Sennett wants a return to the kind of detached engagement that he identifies with the eighteenth-century public realm, but his vivid evocation of the ‘problem’ renders it darkly appealing. Unmoored in a secular world, each of us isolated in our own subjectivity, our perceptions seem charged with hidden meaning, resulting in what he refers to as ‘psychomorphism’, the attribution of feelings and intentions to inanimate objects.

Norman Bryson, Word and Image: French Painting of the Ancien Régime, Cambridge: Cambridge University Press, 1981

Bryson looks beyond the (at that time) usual understanding of French eighteenth-century painting as a succession of styles and argues instead that it should be seen as an ongoing struggle between competing tendencies: the discursive – in other words, the message-making aspect of a picture, that which can be translated into words — and the figural, the ‘excess’ in any image that cannot be contained within or reduced to language.

This book really helped me think about the nature of mimesis, which Bryson establishes as not a transcription of any external reality, but, rather, a technique by which an artist creates the sensation of immediacy by offering a surfeit of visual information beyond what we need to apprehend its narrative content. I was struck by his discussion of how certain artists ‘hide’ discursive meaning in the supposedly neutral domain of description because this is certainly the strategy of the artist I work on, Paul Delaroche. Bryson compares this tactic to modern advertising techniques and, although it’s not overtly stated, one has the sense that he sees it as a form of trickery carried out on the spectator, who is made to feel that whatever message they perceive in the work is just ‘there’, inhering in the material world, rather than knowingly created for the purpose of persuading us to a certain point of view. In a way, Bryson is dismantling the mechanics of what Sennett refers to as ‘psychomorphism’, the sense that every tiny detail is somehow significant.

            Bryson does come around to talking about style at the end of the book. He writes of a new self-consciousness in the early nineteenth century as artists found themselves more aware than at any time before of the history of styles available to them, but rendered anxious and indecisive by the sheer range of idioms from which they can now choose. There’s an absence of conviction in the sense that, despite the variety of modes at their fingertips, artists lack a ‘living tradition’ in which to express themselves. At the same time, there are those obsessed with finding the one ‘true’ style. The book ends with the stage set for Ingres and Delacroix. There is no mention anywhere of Delaroche (and neither does he appears in the follow-up, Tradition and Desire: From David to Delacroix), but surely his work exemplifies the ‘alienation from all style’ that Bryson is concerned with.

Martin Meisel, Realizations: Narrative, Pictorial, and Theatrical Arts in Nineteenth-Century England, Princeton: Princeton University Press, 1983

Anyone working on the connections between art and theatre in the nineteenth century, whatever their ‘home’ discipline, will be on intimate terms with this book.
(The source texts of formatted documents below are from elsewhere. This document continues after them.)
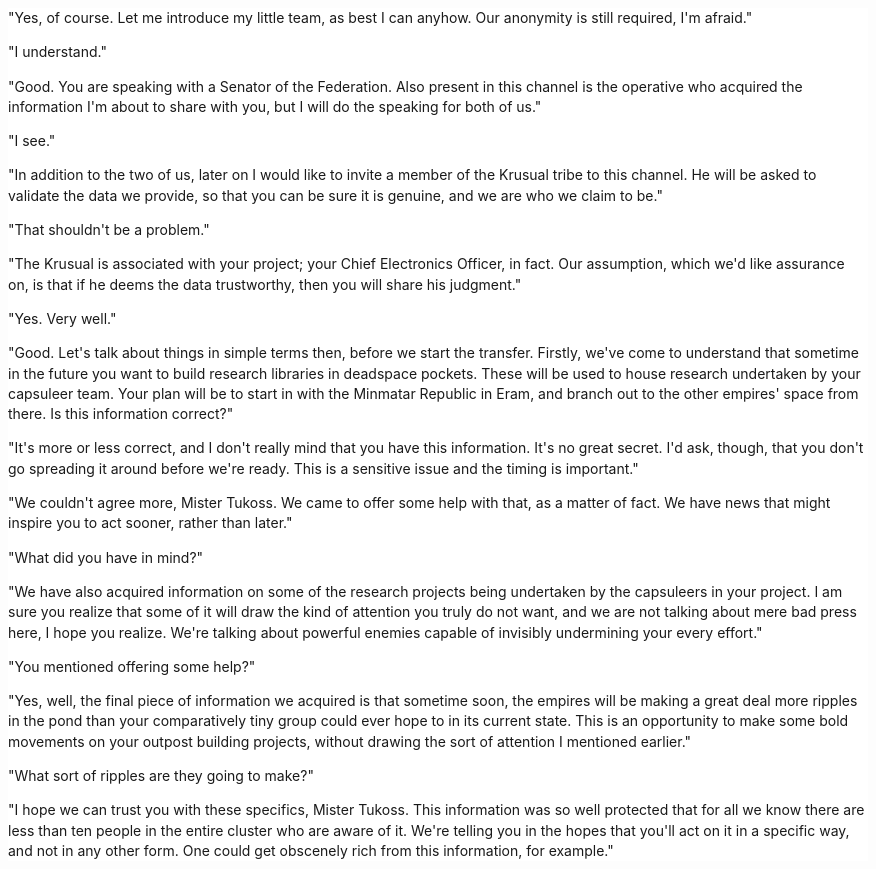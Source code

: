"Yes, of course. Let me introduce my little team, as best I can anyhow. Our
anonymity is still required, I'm afraid."

"I understand."

"Good. You are speaking with a Senator of the Federation. Also present in this
channel is the operative who acquired the information I'm about to share with
you, but I will do the speaking for both of us."

"I see."

"In addition to the two of us, later on I would like to invite a member of the
Krusual tribe to this channel. He will be asked to validate the data we provide,
so that you can be sure it is genuine, and we are who we claim to be."

"That shouldn't be a problem."

"The Krusual is associated with your project; your Chief Electronics Officer, in
fact. Our assumption, which we'd like assurance on, is that if he deems the data
trustworthy, then you will share his judgment."

"Yes. Very well."

"Good. Let's talk about things in simple terms then, before we start the
transfer. Firstly, we've come to understand that sometime in the future you want
to build research libraries in deadspace pockets. These will be used to house
research undertaken by your capsuleer team. Your plan will be to start in with
the Minmatar Republic in Eram, and branch out to the other empires' space from
there. Is this information correct?"

"It's more or less correct, and I don't really mind that you have this
information. It's no great secret. I'd ask, though, that you don't go spreading
it around before we're ready. This is a sensitive issue and the timing is
important."

"We couldn't agree more, Mister Tukoss. We came to offer some help with that, as
a matter of fact. We have news that might inspire you to act sooner, rather than
later."

"What did you have in mind?"

"We have also acquired information on some of the research projects being
undertaken by the capsuleers in your project. I am sure you realize that some of
it will draw the kind of attention you truly do not want, and we are not talking
about mere bad press here, I hope you realize. We're talking about powerful
enemies capable of invisibly undermining your every effort."

"You mentioned offering some help?"

"Yes, well, the final piece of information we acquired is that sometime soon,
the empires will be making a great deal more ripples in the pond than your
comparatively tiny group could ever hope to in its current state. This is an
opportunity to make some bold movements on your outpost building projects,
without drawing the sort of attention I mentioned earlier."

"What sort of ripples are they going to make?"

"I hope we can trust you with these specifics, Mister Tukoss. This information
was so well protected that for all we know there are less than ten people in the
entire cluster who are aware of it. We're telling you in the hopes that you'll
act on it in a specific way, and not in any other form. One could get obscenely
rich from this information, for example."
It deals with the nineteenth-century practice of circulating images between media, for instance, between painting and stage spectacle. My own path to Realizations was through Gautier’s dismissal of Delaroche as a ‘melodramatist’. Like Delaroche, melodrama had occupied a problematic place in the canon. Realizations revealed that what this art and theatre had in common, aside from a tendency to stray outside of the ‘proper’ boundaries of their own medium, was an appeal to the popular audience. Why were we ignoring or denigrating so much of what ordinary people loved?

It’s interesting, having just revisited Bryson’s Word and Image, to note that Meisel, too, was concerned with the way in which the foregrounding of style had determined the paintings and plays allowed a place in standard scholarly accounts. Even now, the absence of a specific term to describe this strand of nineteenth-century visual culture can get in the way of attempts to discuss it. Meisel’s approach was to propose that these things should, in fact, be seen as a kind of transmedial style. I’m not sure how convincing that is, but I’ve been inspired over the years by Meisel’s determination to take popular visual culture seriously.

Gerard Curtis, Visual Words: Arts and the Material Book in Victorian England, Aldershot: Ashgate, 2002

John Parry, A London Street Scene, 1835, Alfred Dunhill Collection (featured in Visual Words by Gerard Curtis)
https://commons.wikimedia.org/wiki/File:Parrywatercolour.jpg

I’ve returned again and again over the years to Curtis’s study of the nineteenth-century word/image relationship. The book is concerned with the primacy of images as a means of communicating all manner of knowledge and it deals with the illustrated press, novels, and other forms where text and image are integrated. Most fascinating for me is what Curtis has to say about the way in which text itself acquired a material presence in frontispieces, pictorial capitals, and illustrated alphabets where the meaning of a given word or idea was made to inhere in the very form of the letters. Curtis establishes this tendency as part of a wider reassessment of the relative values of word and image, with the sensory address of pictorial communication now seen as a more immediate, and certainly more universal, means of communication.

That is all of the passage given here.